In a sequentially consistent memory model, there is no memory reordering. It’s as if the entire program execution is reduced to a sequential interleaving of instructions from each thread. In particular, the result r1 = r2 = 0 from Memory Reordering Caught in the Act becomes impossible.

These days, you won’t easily find a modern multicore device which guarantees sequential consistency at the hardware level. However, it seems at least one sequentially consistent, dual-processor machine existed back in 1989: The 386-based Compaq SystemPro. According to Intel’s docs, the 386 wasn’t advanced enough to perform any memory reordering at runtime.

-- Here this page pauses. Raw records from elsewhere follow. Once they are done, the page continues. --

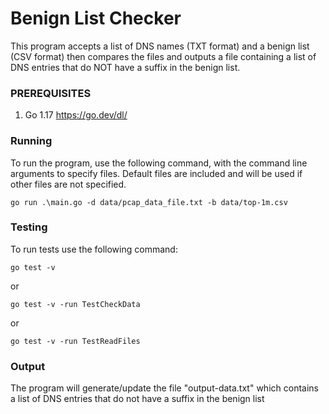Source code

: # Benign List Checker
This program accepts a list of DNS names (TXT format) and a benign list (CSV format) then compares the files and outputs a file containing a list of DNS entries that do NOT have a suffix in the benign list. 


### PREREQUISITES

1. Go 1.17 https://go.dev/dl/


### Running

To run the program, use the following command, with the command line arguments to specify files. Default files are included and will be used if other files are not specified.

`go run .\main.go -d data/pcap_data_file.txt -b data/top-1m.csv`


### Testing

To run tests use the following command:

`go test -v`

or 

`go test -v -run TestCheckData`

or 

`go test -v -run TestReadFiles`

### Output

The program will generate/update the file "output-data.txt" which contains a list of DNS entries that do not have a suffix in the benign list

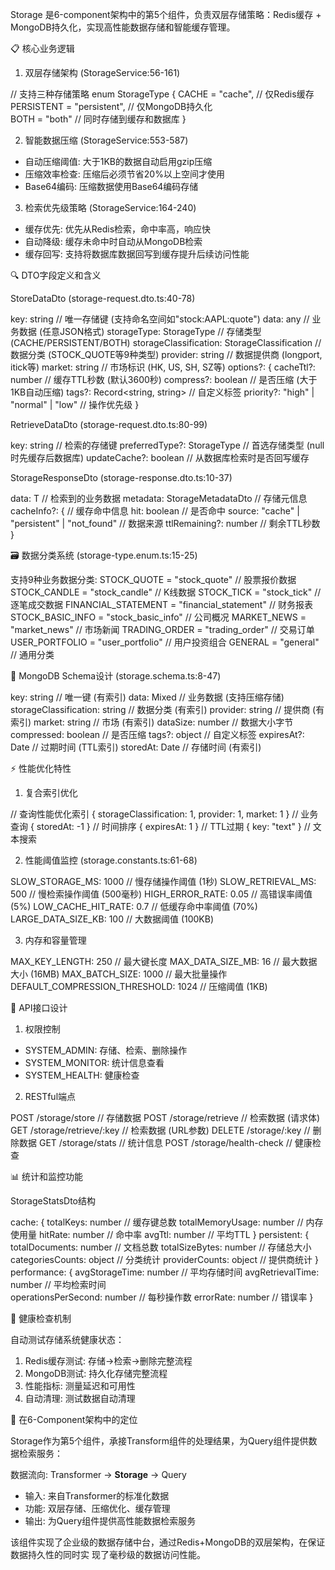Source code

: Storage 是6-component架构中的第5个组件，负责双层存储策略：Redis缓存 +
  MongoDB持久化，实现高性能数据存储和智能缓存管理。

  📋 核心业务逻辑

  1. 双层存储架构 (StorageService:56-161)

  // 支持三种存储策略
  enum StorageType {
    CACHE = "cache",        // 仅Redis缓存
    PERSISTENT = "persistent", // 仅MongoDB持久化  
    BOTH = "both"          // 同时存储到缓存和数据库
  }

  2. 智能数据压缩 (StorageService:553-587)

  - 自动压缩阈值: 大于1KB的数据自动启用gzip压缩
  - 压缩效率检查: 压缩后必须节省20%以上空间才使用
  - Base64编码: 压缩数据使用Base64编码存储

  3. 检索优先级策略 (StorageService:164-240)

  - 缓存优先: 优先从Redis检索，命中率高，响应快
  - 自动降级: 缓存未命中时自动从MongoDB检索
  - 缓存回写: 支持将数据库数据回写到缓存提升后续访问性能

  🔍 DTO字段定义和含义

  StoreDataDto (storage-request.dto.ts:40-78)

  key: string                    // 唯一存储键 (支持命名空间如"stock:AAPL:quote")
  data: any                     // 业务数据 (任意JSON格式)
  storageType: StorageType      // 存储类型 (CACHE/PERSISTENT/BOTH)
  storageClassification: StorageClassification // 数据分类 (STOCK_QUOTE等9种类型)
  provider: string              // 数据提供商 (longport, itick等)
  market: string               // 市场标识 (HK, US, SH, SZ等)
  options?: {
    cacheTtl?: number          // 缓存TTL秒数 (默认3600秒)
    compress?: boolean         // 是否压缩 (大于1KB自动压缩)
    tags?: Record<string, string> // 自定义标签
    priority?: "high" | "normal" | "low" // 操作优先级
  }

  RetrieveDataDto (storage-request.dto.ts:80-99)

  key: string                  // 检索的存储键
  preferredType?: StorageType  // 首选存储类型 (null时先缓存后数据库)
  updateCache?: boolean        // 从数据库检索时是否回写缓存

  StorageResponseDto (storage-response.dto.ts:10-37)

  data: T                      // 检索到的业务数据
  metadata: StorageMetadataDto // 存储元信息
  cacheInfo?: {               // 缓存命中信息
    hit: boolean              // 是否命中
    source: "cache" | "persistent" | "not_found" // 数据来源
    ttlRemaining?: number     // 剩余TTL秒数
  }

  🗃️ 数据分类系统 (storage-type.enum.ts:15-25)

  支持9种业务数据分类:
  STOCK_QUOTE = "stock_quote"           // 股票报价数据
  STOCK_CANDLE = "stock_candle"         // K线数据
  STOCK_TICK = "stock_tick"             // 逐笔成交数据
  FINANCIAL_STATEMENT = "financial_statement" // 财务报表
  STOCK_BASIC_INFO = "stock_basic_info"    // 公司概况
  MARKET_NEWS = "market_news"           // 市场新闻
  TRADING_ORDER = "trading_order"       // 交易订单
  USER_PORTFOLIO = "user_portfolio"     // 用户投资组合
  GENERAL = "general"                   // 通用分类

  🎯 MongoDB Schema设计 (storage.schema.ts:8-47)

  key: string          // 唯一键 (有索引)
  data: Mixed          // 业务数据 (支持压缩存储)
  storageClassification: string // 数据分类 (有索引)
  provider: string     // 提供商 (有索引) 
  market: string       // 市场 (有索引)
  dataSize: number     // 数据大小字节
  compressed: boolean  // 是否压缩
  tags?: object        // 自定义标签
  expiresAt?: Date     // 过期时间 (TTL索引)
  storedAt: Date       // 存储时间 (有索引)

  ⚡ 性能优化特性

  1. 复合索引优化

  // 查询性能优化索引
  { storageClassification: 1, provider: 1, market: 1 }  // 业务查询
  { storedAt: -1 }                               // 时间排序
  { expiresAt: 1 }                              // TTL过期
  { key: "text" }                               // 文本搜索

  2. 性能阈值监控 (storage.constants.ts:61-68)

  SLOW_STORAGE_MS: 1000      // 慢存储操作阈值 (1秒)
  SLOW_RETRIEVAL_MS: 500     // 慢检索操作阈值 (500毫秒)
  HIGH_ERROR_RATE: 0.05      // 高错误率阈值 (5%)
  LOW_CACHE_HIT_RATE: 0.7    // 低缓存命中率阈值 (70%)
  LARGE_DATA_SIZE_KB: 100    // 大数据阈值 (100KB)

  3. 内存和容量管理

  MAX_KEY_LENGTH: 250        // 最大键长度
  MAX_DATA_SIZE_MB: 16       // 最大数据大小 (16MB)
  MAX_BATCH_SIZE: 1000       // 最大批量操作
  DEFAULT_COMPRESSION_THRESHOLD: 1024 // 压缩阈值 (1KB)

  🔧 API接口设计

  1. 权限控制

  - SYSTEM_ADMIN: 存储、检索、删除操作
  - SYSTEM_MONITOR: 统计信息查看
  - SYSTEM_HEALTH: 健康检查

  2. RESTful端点

  POST /storage/store          // 存储数据
  POST /storage/retrieve       // 检索数据 (请求体)
  GET /storage/retrieve/:key   // 检索数据 (URL参数)
  DELETE /storage/:key         // 删除数据
  GET /storage/stats          // 统计信息
  POST /storage/health-check  // 健康检查

  📊 统计和监控功能

  StorageStatsDto结构

  cache: {
    totalKeys: number           // 缓存键总数
    totalMemoryUsage: number    // 内存使用量
    hitRate: number            // 命中率
    avgTtl: number             // 平均TTL
  }
  persistent: {
    totalDocuments: number      // 文档总数
    totalSizeBytes: number      // 存储总大小
    categoriesCounts: object    // 分类统计
    providerCounts: object      // 提供商统计
  }
  performance: {
    avgStorageTime: number      // 平均存储时间
    avgRetrievalTime: number    // 平均检索时间  
    operationsPerSecond: number // 每秒操作数
    errorRate: number          // 错误率
  }

  🏥 健康检查机制

  自动测试存储系统健康状态：
  1. Redis缓存测试: 存储→检索→删除完整流程
  2. MongoDB测试: 持久化存储完整流程
  3. 性能指标: 测量延迟和可用性
  4. 自动清理: 测试数据自动清理

  🎯 在6-Component架构中的定位

  Storage作为第5个组件，承接Transform组件的处理结果，为Query组件提供数据检索服务：

  数据流向: Transformer → **Storage** → Query

  - 输入: 来自Transformer的标准化数据
  - 功能: 双层存储、压缩优化、缓存管理
  - 输出: 为Query组件提供高性能数据检索服务

  该组件实现了企业级的数据存储中台，通过Redis+MongoDB的双层架构，在保证数据持久性的同时实
  现了毫秒级的数据访问性能。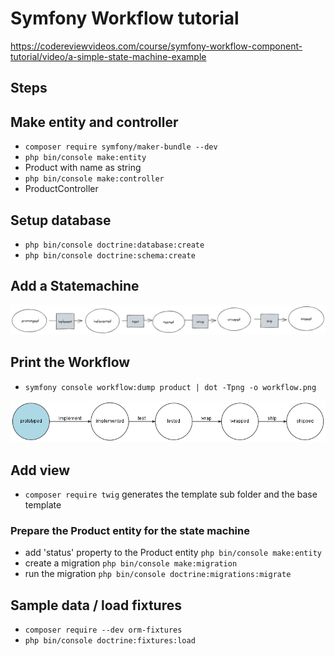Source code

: # Symfony Workflow tutorial

https://codereviewvideos.com/course/symfony-workflow-component-tutorial/video/a-simple-state-machine-example

## Steps

## Make entity and controller

- `composer require symfony/maker-bundle --dev`
- `php bin/console make:entity`
- Product with name as string
- `php bin/console make:controller`
- ProductController

## Setup database

- `php bin/console doctrine:database:create`
- `php bin/console doctrine:schema:create`

## Add a Statemachine

![statemachine](./diagrams/statemachine.png)

## Print the Workflow

- `symfony console workflow:dump product | dot -Tpng -o workflow.png`

![workflow](./workflow.png)

## Add view

- `composer require twig` generates the template sub folder and the base template

### Prepare the Product entity for the state machine

- add 'status' property to the Product entity `php bin/console make:entity`
- create a migration `php bin/console make:migration`
- run the migration `php bin/console doctrine:migrations:migrate`

## Sample data / load fixtures

- `composer require --dev orm-fixtures`
- `php bin/console doctrine:fixtures:load`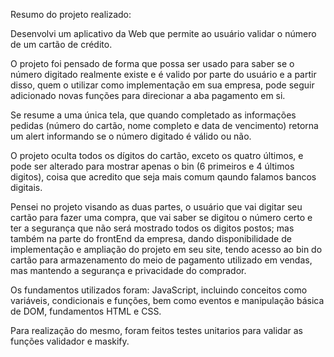 Resumo do projeto realizado:

Desenvolvi um aplicativo da Web que permite ao usuário validar o número de um cartão de crédito. 

O projeto foi pensado de forma que possa ser usado para saber se o número digitado realmente existe e é valido por parte do usuário e a partir disso, quem o utilizar como implementação em sua empresa, pode seguir adicionado novas funções para direcionar a aba pagamento em si. 

Se resume a uma única tela, que quando completado as informações pedidas (número do cartão, nome completo e data de vencimento) retorna um alert informando se o número digitado é válido ou não.

O projeto oculta todos os dígitos do cartão, exceto os quatro últimos, e pode ser alterado para mostrar apenas o bin (6 primeiros e 4 últimos digitos), coisa que acredito que seja mais comum qaundo falamos bancos digitais.


Pensei no projeto visando as duas partes, o usuário que vai digitar seu cartão para fazer uma compra, que vai saber se digitou o número certo e ter a segurança que não será mostrado todos os digitos postos; mas também na parte do frontEnd da empresa, dando disponibilidade de implementação e ampliação do projeto em seu site, tendo acesso ao bin do cartão para armazenamento do meio de pagamento utilizado em vendas, mas mantendo a segurança e privacidade do comprador.


Os fundamentos utilizados foram: JavaScript, incluindo conceitos como variáveis, condicionais e funções,
bem como eventos e manipulação básica de DOM, fundamentos HTML e CSS.

Para realização do mesmo, foram feitos testes unitarios para validar as funções validador e maskify.
















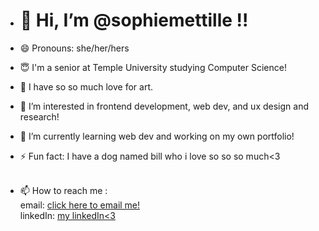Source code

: - <h1>👋 Hi, I’m @sophiemettille !! </h1>
- 😄 Pronouns: she/her/hers
- 😇 I'm a senior at Temple University studying Computer Science!
- 🎨 I have so so much love for art. 
- 👀 I’m interested in frontend development, web dev, and ux design and research!
- 🌱 I’m currently learning web dev and working on my own portfolio!
- ⚡ Fun fact: I have a dog named bill who i love so so so much<3 
  <br> <br>

- 📫 How to reach me : <br>
  email: [click here to email me!](mailto:smettille@me.com) <br>
  linkedIn: [my linkedIn<3](https://www.linkedin.com/in/sophiemettille/)
  

<!---
sophiemettille/sophiemettille is a ✨ special ✨ repository because its `README.md` (this file) appears on your GitHub profile.
You can click the Preview link to take a look at your changes.
--->
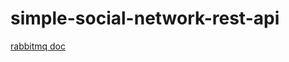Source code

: # simple-social-network-rest-api
[rabbitmq doc](https://docs.google.com/document/d/1run5TUib69ZDjYYcT1u2wX8gMioknr29teRgVNKopwI/edit?usp=sharing)
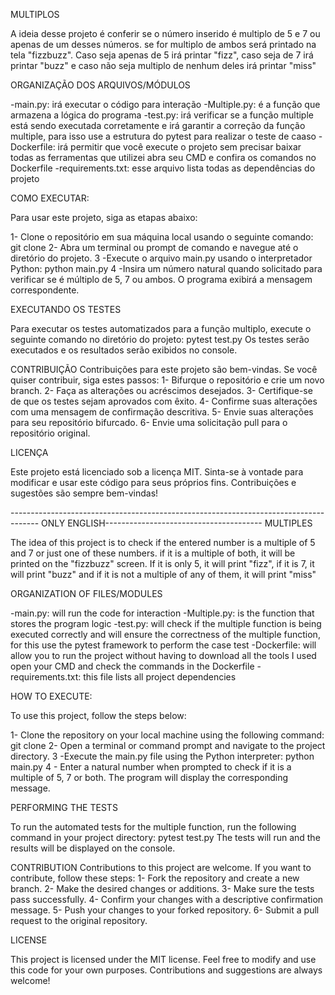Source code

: MULTIPLOS 

A ideia desse projeto é conferir se o número inserido é multiplo de 5 e 7 ou apenas de um desses números. se for multiplo de ambos será printado na tela "fizzbuzz". Caso seja apenas de 5 irá printar "fizz", caso seja de 7 irá printar "buzz" e caso não seja multiplo de nenhum deles irá printar "miss"

ORGANIZAÇÃO DOS ARQUIVOS/MÓDULOS

-main.py: irá executar o código para interação 
-Multiple.py: é a função que armazena a lógica do programa
-test.py: irá verificar se a função multiple está sendo executada corretamente e irá garantir a correção da função multiple, para isso use a estrutura do pytest para realizar o teste de caaso
-Dockerfile: irá permitir que você execute o projeto sem precisar baixar todas as ferramentas que utilizei abra seu CMD e confira os comandos no Dockerfile
-requirements.txt: esse arquivo lista todas as dependências do projeto

COMO EXECUTAR:

Para usar este projeto, siga as etapas abaixo:

1- Clone o repositório em sua máquina local usando o seguinte comando: git clone 
2- Abra um terminal ou prompt de comando e navegue até o diretório do projeto.
3 -Execute o arquivo main.py usando o interpretador Python: python main.py
4 -Insira um número natural quando solicitado para verificar se é múltiplo de 5, 7 ou ambos. O programa exibirá a mensagem correspondente.

EXECUTANDO OS TESTES

Para executar os testes automatizados para a função multiplo, execute o seguinte comando no diretório do projeto:
pytest test.py
Os testes serão executados e os resultados serão exibidos no console.

CONTRIBUIÇÃO
Contribuições para este projeto são bem-vindas. Se você quiser contribuir, siga estes passos:
1- Bifurque o repositório e crie um novo branch.
2- Faça as alterações ou acréscimos desejados.
3- Certifique-se de que os testes sejam aprovados com êxito.
4- Confirme suas alterações com uma mensagem de confirmação descritiva.
5- Envie suas alterações para seu repositório bifurcado.
6- Envie uma solicitação pull para o repositório original.

LICENÇA

Este projeto está licenciado sob a licença MIT. 
Sinta-se à vontade para modificar e usar este código para seus próprios fins. Contribuições e sugestões são sempre bem-vindas!

------------------------------------------------------------------------------------- ONLY ENGLISH---------------------------------------
MULTIPLES

The idea of this project is to check if the entered number is a multiple of 5 and 7 or just one of these numbers. if it is a multiple of both, it will be printed on the "fizzbuzz" screen. If it is only 5, it will print "fizz", if it is 7, it will print "buzz" and if it is not a multiple of any of them, it will print "miss"

ORGANIZATION OF FILES/MODULES

-main.py: will run the code for interaction
-Multiple.py: is the function that stores the program logic
-test.py: will check if the multiple function is being executed correctly and will ensure the correctness of the multiple function, for this use the pytest framework to perform the case test
-Dockerfile: will allow you to run the project without having to download all the tools I used open your CMD and check the commands in the Dockerfile
-requirements.txt: this file lists all project dependencies

HOW TO EXECUTE:

To use this project, follow the steps below:

1- Clone the repository on your local machine using the following command: git clone
2- Open a terminal or command prompt and navigate to the project directory.
3 -Execute the main.py file using the Python interpreter: python main.py
4 - Enter a natural number when prompted to check if it is a multiple of 5, 7 or both. The program will display the corresponding message.

PERFORMING THE TESTS

To run the automated tests for the multiple function, run the following command in your project directory:
pytest test.py
The tests will run and the results will be displayed on the console.

CONTRIBUTION
Contributions to this project are welcome. If you want to contribute, follow these steps:
1- Fork the repository and create a new branch.
2- Make the desired changes or additions.
3- Make sure the tests pass successfully.
4- Confirm your changes with a descriptive confirmation message.
5- Push your changes to your forked repository.
6- Submit a pull request to the original repository.

LICENSE

This project is licensed under the MIT license.
Feel free to modify and use this code for your own purposes. Contributions and suggestions are always welcome!
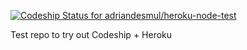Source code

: [ ![Codeship Status for adriandesmul/heroku-node-test](https://codeship.io/projects/3b8e5640-3914-0132-0604-5aba7d7d63a3/status?branch=master)](https://codeship.io/projects/42148)

Test repo to try out Codeship + Heroku
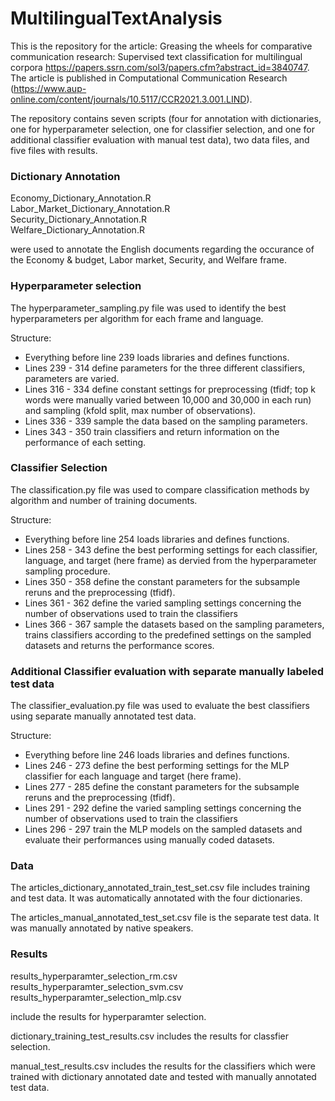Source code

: # MultilingualTextAnalysis

This is the repository for the article:
Greasing the wheels for comparative communication research: Supervised text classification for multilingual corpora https://papers.ssrn.com/sol3/papers.cfm?abstract_id=3840747.
The article is published in Computational Communication Research (https://www.aup-online.com/content/journals/10.5117/CCR2021.3.001.LIND).


The repository contains seven scripts (four for annotation with dictionaries, one for hyperparameter selection, one for classifier selection, and one for additional classifier evaluation with manual test data), two data files, and five files with results.


### Dictionary Annotation

Economy_Dictionary_Annotation.R\
Labor_Market_Dictionary_Annotation.R\
Security_Dictionary_Annotation.R\
Welfare_Dictionary_Annotation.R

were used to annotate the English documents regarding the occurance of the Economy & budget, Labor market, Security, and Welfare frame. 

### Hyperparameter selection
The hyperparameter_sampling.py file was used to identify the best hyperparameters per algorithm for each frame and language.

Structure:
- Everything before line 239 loads libraries and defines functions.
- Lines 239 - 314 define parameters for the three different classifiers, parameters are varied.
- Lines 316 - 334 define constant settings for preprocessing (tfidf; top k words were manually varied between 10,000 and 30,000 in each run) and sampling (kfold split, max number of observations).
- Lines 336 - 339 sample the data based on the sampling parameters.
- Lines 343 - 350 train classifiers and return information on the performance of each setting.

### Classifier Selection
The classification.py file was used to compare classification methods by algorithm and number of training documents.

Structure:
- Everything before line 254 loads libraries and defines functions.
- Lines 258 - 343 define the best performing settings for each classifier, language, and target (here frame) as dervied from the hyperparameter sampling procedure.
- Lines 350 - 358 define the constant parameters for the subsample reruns and the preprocessing (tfidf).
- Lines 361 - 362 define the varied sampling settings concerning the number of observations used to train the classifiers
- Lines 366 - 367 sample the datasets based on the sampling parameters, trains classifiers according to the predefined settings on the sampled datasets and returns the performance scores.

### Additional Classifier evaluation with separate manually labeled test data
The classifier_evaluation.py file was used to evaluate the best classifiers using separate manually annotated test data.

Structure:
- Everything before line 246 loads libraries and defines functions.
- Lines 246 - 273 define the best performing settings for the MLP classifier for each language and target (here frame).
- Lines 277 - 285 define the constant parameters for the subsample reruns and the preprocessing (tfidf).
- Lines 291 - 292 define the varied sampling settings concerning the number of observations used to train the classifiers
- Lines 296 - 297 train the MLP models on the sampled datasets and evaluate their performances using manually coded datasets.

### Data

The articles_dictionary_annotated_train_test_set.csv file includes training and test data. It was automatically annotated with the four dictionaries.

The articles_manual_annotated_test_set.csv file is the separate test data. It was manually annotated by native speakers.

### Results

results_hyperparamter_selection_rm.csv\
results_hyperparamter_selection_svm.csv\
results_hyperparamter_selection_mlp.csv 

include the results for hyperparamter selection.

dictionary_training_test_results.csv includes the results for classfier selection.

manual_test_results.csv includes the results for the classifiers which were trained with dictionary annotated date and tested with manually annotated test data.




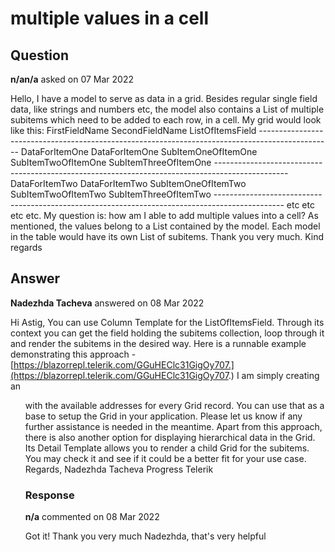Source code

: # multiple values in a cell

## Question

**n/an/a** asked on 07 Mar 2022

Hello, I have a model to serve as data in a grid. Besides regular single field data, like strings and numbers etc, the model also contains a List of multiple subitems which need to be added to each row, in a cell. My grid would look like this: FirstFieldName SecondFieldName ListOfItemsField ------------------------------------------------------------------------------------------------ DataForItemOne DataForItemOne SubItemOneOfItemOne SubItemTwoOfItemOne SubItemThreeOfItemOne ------------------------------------------------------------------------------------------------ DataForItemTwo DataForItemTwo SubItemOneOfItemTwo SubItemTwoOfItemTwo SubItemThreeOfItemTwo ----------------------------------------------------------------------------------------------- etc etc etc etc. My question is: how am I able to add multiple values into a cell? As mentioned, the values belong to a List contained by the model. Each model in the table would have its own List of subitems. Thank you very much. Kind regards

## Answer

**Nadezhda Tacheva** answered on 08 Mar 2022

Hi Astig, You can use Column Template for the ListOfItemsField. Through its context you can get the field holding the subitems collection, loop through it and render the subitems in the desired way. Here is a runnable example demonstrating this approach - [https://blazorrepl.telerik.com/GGuHEClc31GigOy707.](https://blazorrepl.telerik.com/GGuHEClc31GigOy707.) I am simply creating an <ul> with the available addresses for every Grid record. You can use that as a base to setup the Grid in your application. Please let us know if any further assistance is needed in the meantime. Apart from this approach, there is also another option for displaying hierarchical data in the Grid. Its Detail Template allows you to render a child Grid for the subitems. You may check it and see if it could be a better fit for your use case. Regards, Nadezhda Tacheva Progress Telerik

### Response

**n/a** commented on 08 Mar 2022

Got it! Thank you very much Nadezhda, that's very helpful
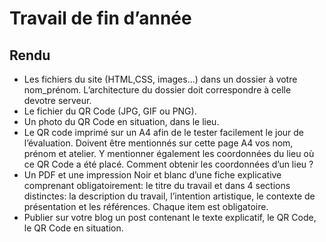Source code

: # Travail de fin d’année

## Rendu

- Les fichiers du site (HTML,CSS, images…) dans un dossier à votre nom_prénom. L’architecture du dossier doit correspondre à celle devotre serveur.
- Le fichier du QR Code (JPG, GIF ou PNG).
- Un photo du QR Code en situation, dans le lieu.
- Le QR code imprimé sur un A4 afin de le tester facilement le jour de l’évaluation. Doivent être mentionnés sur cette page A4 vos nom, prénom et atelier. Y mentionner également les coordonnées du lieu où ce QR Code a été placé. Comment obtenir les coordonnées d’un lieu ?
- Un PDF et une impression Noir et blanc d’une fiche explicative comprenant obligatoirement: le titre du travail et dans 4 sections distinctes: la description du travail, l’intention artistique, le contexte de présentation et les références. Chaque item est obligatoire.
- Publier sur votre blog un post contenant le texte explicatif, le QR Code, le QR Code en situation.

In any case, sequential consistency only really becomes interesting as a software memory model, when working in higher-level programming languages. In Java 5 and higher, you can declare shared variables as volatile. In C++11, you can use the default ordering constraint, memory_order_seq_cst, when performing operations on atomic library types. If you do those things, the toolchain will restrict compiler reordering and emit CPU-specific instructions which act as the appropriate memory barrier types. In this way, a sequentially consistent memory model can be “emulated” even on weakly-ordered multicore devices. If you read Herlihy & Shavit’s The Art of Multiprocessor Programming, be aware that most of their examples assume a sequentially consistent software memory model.

Further Details

There are many other subtle details filling out the spectrum of memory models, but in my experience, they haven’t proved quite as interesting when writing lock-free code at the application level. There are things like control dependencies, causal consistency, and different memory types. Still, most discussions come back the four main categories I’ve outlined here.

If you really want to nitpick the fine details of processor memory models, and you enjoy eating formal logic for breakfast, you can check out the admirably detailed work done at the University of Cambridge. Paul McKenney has written an accessible overview of some of their work and its associated tools.